| DANG,
I had a terrible day. So why do I feel so good?
It was raining so hard when I
left here this morning that I was soaked though before I got to
the nearby station. Also, I had been unable to publish my
web page both last night and this morning, so I left
"home" with unresolved Internet problems (which actually
still exist as I write this, but will obviously be solved by the
time you read it!)
I
took a local train to be sure I didn't miss the stop I wanted (big
mistake, time killer) and arrived much later than I wanted to.
The rain had stopped, however, so I was able to get my official
shot of Okazaki, station number 38 on the Old Tokaido.
Okazaki is revered as the
birthplace of Ieyasu Tokugawa, founder of the Tokugawa Shogunate.
You can read his abbreviated life story in the Logbook
for September 20th. The top of the (reconstructed) castle
where he was born is behind me, above the trees.
Hiroshige's
Tokaido: Okazaki, Station
#38 on
the Old Tokaido
Hiroshige shows the castle in the
distance, with the Yahagi Bridge in the foreground. More on
this in a minute.
Aside
from the castle (and the 27 turns mentioned yesterday)
, the other big deal at Okazaki is the Yahagi Bridge.

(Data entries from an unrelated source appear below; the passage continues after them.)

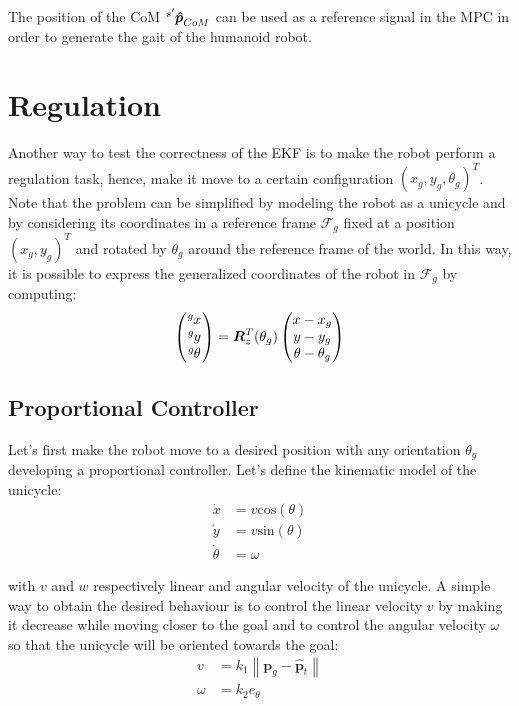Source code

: \documentclass[a4paper]{article}
\begin{document}
The position of the CoM $\tensor[^{s'}]{\bm{\hat{p}}}{_{CoM}}$ can be
used as a reference signal in the MPC in order to generate the gait
of the humanoid robot.

\section{Regulation}
Another way to test the correctness of the EKF is to make the robot perform
a regulation task, hence, make it move to a certain configuration
$(x_g, y_g, \theta_g)^T$. Note that the problem can be simplified by
modeling the robot as a unicycle and by considering its coordinates
in a reference frame $\mathcal{F}_g$ fixed at a position $(x_g, y_g)^T$ and
rotated by $\theta_g$ around the reference frame of the world. In this way, it is
possible to express the generalized coordinates of the robot in $\mathcal{F}_g$
by computing:
\begin{equation}
    \begin{pmatrix}
        \tensor[^g]{x}{} \\
        \tensor[^g]{y}{} \\
        \tensor[^g]{\theta}{}
    \end{pmatrix}
        =
    \bm{R}_z^T(\theta_g)
    \begin{pmatrix}
        x - x_g \\
        y - y_g \\
        \theta - \theta_g
    \end{pmatrix}
\end{equation}

\subsection{Proportional Controller}
\label{subsec:proportional_controller}
Let's first make the robot move to a desired position with any orientation
$\theta_g$ developing a proportional controller.
Let's define the kinematic model of the unicycle:
\begin{align}
    \label{eq:kinematic-model-unicycle-xdot}
    \dot{x} &= v \text{cos}(\theta) \\
    \label{eq:kinematic-model-unicycle-ydot}
    \dot{y} &= v \text{sin}(\theta) \\
    \label{eq:kinematic-model-unicycle-thetadot}
    \dot{\theta} &= \omega
\end{align}

\noindent with $v$ and $w$ respectively linear and angular velocity of the
unicycle. A simple way to obtain the desired behaviour is to control the
linear velocity $v$ by making it decrease while moving closer to the goal and to
control the
angular velocity $\omega$ so that the unicycle
will be oriented towards the goal:
\begin{align}
    \label{eq:proportional-controller-control-law-v}
    v &= k_1 \left\| \bm{p}_g - \bm{\hat{p}}_t \right\| \\
    \label{eq:proportional-controller-control-law-w}
    \omega &= k_2 e_{\theta}
\end{align}
\end{document}
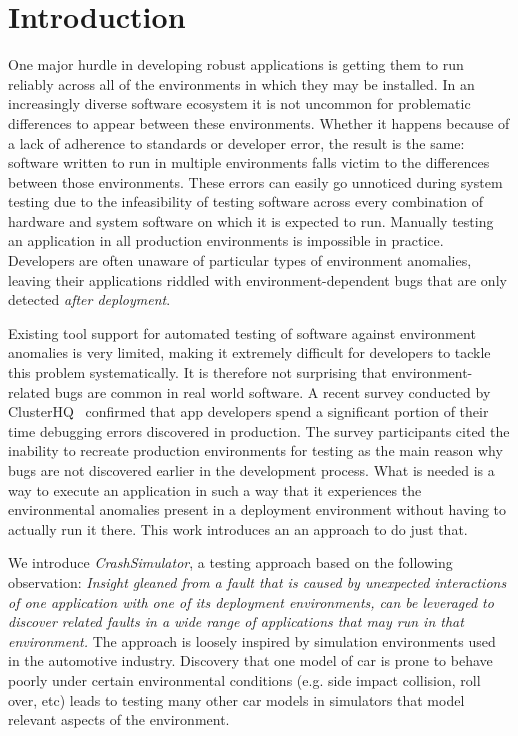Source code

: \section{Introduction}

One major hurdle in developing robust applications is getting them to run reliably across all of the environments in
which they may be installed.  In an increasingly diverse software ecosystem it is not uncommon for problematic
differences to appear between these environments.  Whether it happens because of a lack of adherence to standards or
developer error, the result is the same: software written to run in multiple environments falls victim to the
differences between those environments.  These errors can easily go unnoticed 
during system testing due to the infeasibility of testing software
across every combination of hardware and system software on which it is expected to run.  Manually testing an application in
all production environments is impossible in practice. Developers are often unaware of particular types of environment
anomalies, leaving their applications riddled with environment-dependent bugs that are only detected \emph{after
  deployment}.

Existing tool support for automated testing of software against environment anomalies is very limited, making it
extremely difficult for developers to tackle this problem systematically.  It is therefore not surprising that
environment-related bugs are common in real world software. A recent survey conducted by
ClusterHQ~\cite{ClusterHQSurvey} confirmed that app developers spend a significant portion of their time debugging
errors discovered in production.  The survey participants cited the inability to recreate production environments for
testing as the main reason why bugs are not discovered earlier in the development process.  What is needed is a way to
execute an application in such a way that it experiences the environmental anomalies present in a deployment environment
without having to actually run it there.  This work introduces an an approach to do just that.

We introduce {\em CrashSimulator}, a testing approach based on the following observation:
{\em Insight gleaned from a fault that is caused by unexpected interactions 
of {\em one application} with one of its deployment environments, can be leveraged 
to discover related faults in a {\em wide range} of applications that may run in that environment.}
The approach is loosely inspired by simulation environments used in the automotive industry. Discovery
that one model of car is prone to behave poorly under certain environmental conditions (e.g. side impact collision,
roll over, etc) leads to testing many other car models in simulators that model relevant aspects of the environment.

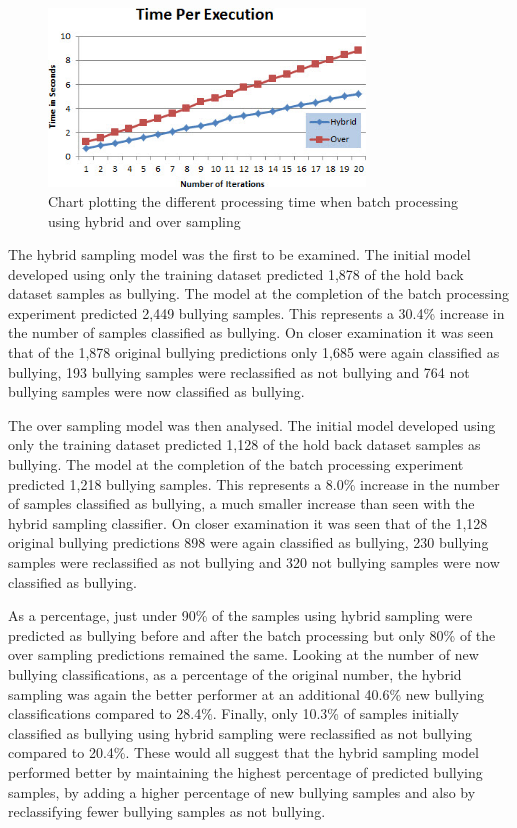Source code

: \begin{figure}[htbp]
	\centering
	\includegraphics[width=0.75\textwidth]{Figures/Chapter5/execution_time.jpg}
	\caption[Processing time for batch simulation]{Chart plotting the different processing time when batch processing using hybrid and over sampling}
	\label{fig:execution_time}
\end{figure}

The hybrid sampling model was the first to be examined. The initial model developed using only the training dataset predicted 1,878 of the hold back dataset samples as bullying. The model at the completion of the batch processing experiment predicted 2,449 bullying samples. This represents a 30.4\% increase in the number of samples classified as bullying. On closer examination it was seen that of the 1,878 original bullying predictions only 1,685 were again classified as bullying, 193 bullying samples were reclassified as not bullying and 764 not bullying samples were now classified as bullying. 

The over sampling model was then analysed. The initial model developed using only the training dataset predicted 1,128 of the hold back dataset samples as bullying. The model at the completion of the batch processing experiment predicted 1,218 bullying samples. This represents a 8.0\% increase in the number of samples classified as bullying, a much smaller increase than seen with the hybrid sampling classifier. On closer examination it was seen that of the 1,128 original bullying predictions 898 were again classified as bullying, 230 bullying samples were reclassified as not bullying and 320 not bullying samples were now classified as bullying.

As a percentage, just under 90\% of the samples using hybrid sampling were predicted as bullying before and after the batch processing but only 80\% of the over sampling predictions remained the same. Looking at the number of new bullying classifications, as a percentage of the original number, the hybrid sampling was again the better performer at an additional 40.6\% new bullying classifications compared to 28.4\%. Finally, only 10.3\% of samples initially classified as bullying using hybrid sampling were reclassified as not bullying compared to 20.4\%. These would all suggest that the hybrid sampling model performed better by maintaining the highest percentage of predicted bullying samples, by adding a higher percentage of new bullying samples and also by reclassifying fewer bullying samples as not bullying.

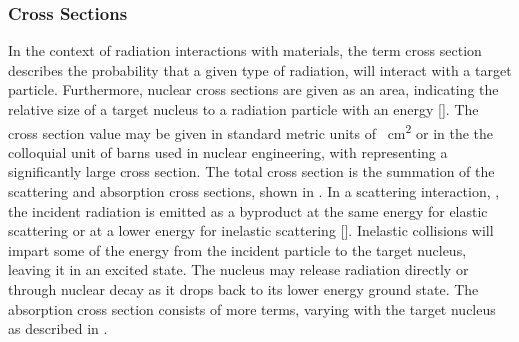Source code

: \documentclass[../../../../main.tex]{subfiles}
\begin{document}
    \subsubsection{Cross Sections}%
    \label{sec:chapter-2:radiation-detection:neutron-interactions:cross-sections}%
    In the context of radiation interactions with materials, the term cross section describes the probability that a given type of radiation, will interact with a target particle.
    Furthermore, nuclear cross sections  are given as an area, indicating the relative size of a target nucleus to a radiation particle with an energy [].
    The cross section value may be given in standard metric units of \SI{}{\centi\meter\squared} or in the the colloquial unit of barns used in nuclear engineering, with  representing a significantly large cross section.
    The total cross section  is the summation of the scattering  and absorption  cross sections, shown in .%
    In a scattering interaction, , the incident radiation is emitted as a byproduct at the same energy for elastic scattering  or at a lower energy for inelastic scattering [].%
    Inelastic collisions will impart some of the energy from the incident particle to the target nucleus, leaving it in an excited state.
    The nucleus may release radiation directly or through nuclear decay as it drops back to its lower energy ground state.
    The absorption cross section  consists of more terms, varying with the target nucleus as described in .%
\end{document}

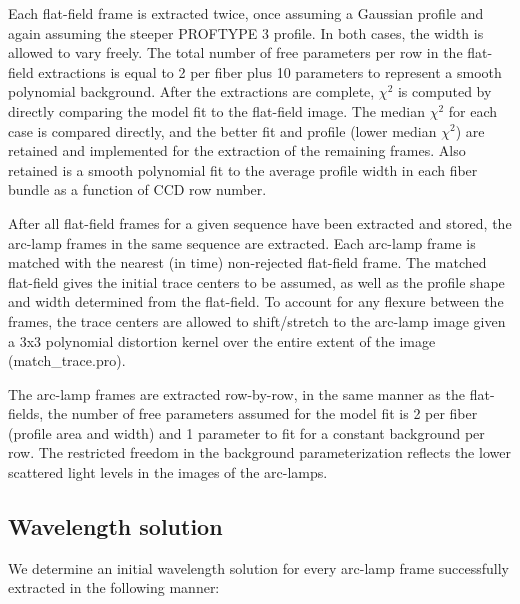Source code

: \documentclass[12pt,preprint]{aastex}
\begin{document}
Each flat-field frame is extracted twice, once assuming a Gaussian
profile and again assuming the steeper PROFTYPE 3 profile.  In both cases,
the width is allowed to vary freely.  The total number of free parameters
per row in the flat-field extractions is equal to 2 per fiber plus 10
parameters to represent a smooth polynomial background.  After the extractions
are complete, $\chi^2$ is computed by directly comparing the model fit
to the flat-field image.  The median $\chi^2$ for each case is compared
directly, and the better fit and profile (lower median $\chi^2$) are retained
and implemented for the extraction of the remaining frames.  Also retained
is a smooth polynomial fit to the average profile width in each fiber bundle
as a function of CCD row number.

After all flat-field frames for a given sequence have been extracted
and stored, the arc-lamp frames in the same sequence are extracted.  
Each arc-lamp frame is matched with the nearest (in time) 
non-rejected flat-field frame.  The matched flat-field gives the 
initial trace centers to
be assumed, as well as the profile shape and width determined from the
flat-field.  To account for any flexure between the frames, the trace
centers are allowed to shift/stretch to the arc-lamp image given a 
3x3 polynomial distortion kernel over the entire extent of the image
(match\_trace.pro).

The arc-lamp frames are extracted row-by-row, in the same
manner as the flat-fields, the number of free parameters assumed
for the model fit is 2 per fiber (profile area and width) and 1 parameter
to fit for a constant background per row.  The restricted freedom in the
background parameterization reflects the lower scattered light levels in
the images of the arc-lamps.

\subsection{Wavelength solution}

We determine an initial wavelength solution for every arc-lamp frame
successfully extracted in the following manner:
\end{document}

Tokuriki calls this "the longest bridge on the entire length
of the Tokaido." He must mean historically,
because I've crossed a dozen bridges longer than this one.
Like
Hiroshige, Tokuriki includes a sketch of the bridge and castle
together. What I want to know is, where the heck was he
standing? Here's a shot of the bridge; can you see that roof
the arrow points to? THAT's the castle! I wanted my
official shot to include both, but that would have required a lot
of 'splainin'.
One
more thing about the bridge: Tokuriki (darn 'im) refers briefly to
what must be a well-known story: "[Yahagi Bridge] is famous
as the spot where Hachisuka Koroku found the young Hideyoshi sound
asleep." I confirmed with a nearby shopkeeper that this
statue at the end of the bridge commemorates the event, but
I can't find any account of the story. Does anybody out
there know it?
Update, 2005: I have found scant
mention here and there that Hachisuka was a bandit leader who became
one of Hideyoshi Toyotomi first followers. Still no further mention
of the meeting at Yahashi Bridge.

Now,
after yesterday's debacle, I was taking no chances on finding a
place to say your prayers. So I stopped at the first
historical temple I could find.
This is Shorenji, also
called Yanagido. (Yanagi means "willow";
you can see one in front of the main hall.) A sign out front
says "Saint Shinran" was connected with this temple (we
met him in Chigasaki),
so I assume the temple is (or at least was) Jodoshinshu,
and the main image Amida Buddha. The temple also claims to
have an image and articles belong to Nobuyasu, the first son of
Ieyasu.
As
I left Shorenji, it started to rain. Then it started to rain
hard. Then it dumped buckets. I broke out my
"rain jacket" for the first time, and moved on.
And got lost. I took a
wrong turn in the rain and wasted almost 90 minutes. But I
saw some cool birds: quail, a kind of pheasant, white egrets, and
something the size of a large pigeon with distinctive black and
white markings. These guys knew they were trespassing (they
were in planted fields) so when I tried to get my camera out they
took wing (except for the pheasants, who ran for cover). No
pictures, but great memories, despite the fact that I was BLOODY
LOST.
(Anyone wanna buy a road map of
the Okazaki area? Used only one day, still slightly damp.)
OK,
found my way again. It's a long walk from Okazaki to Chiryu--nearly
12 kilometers--so I got bored. The intermittent rain did
make things a bit interesting, but...
This is one of the best ichirizukas
I've seen recently; most of them are just ato (sites).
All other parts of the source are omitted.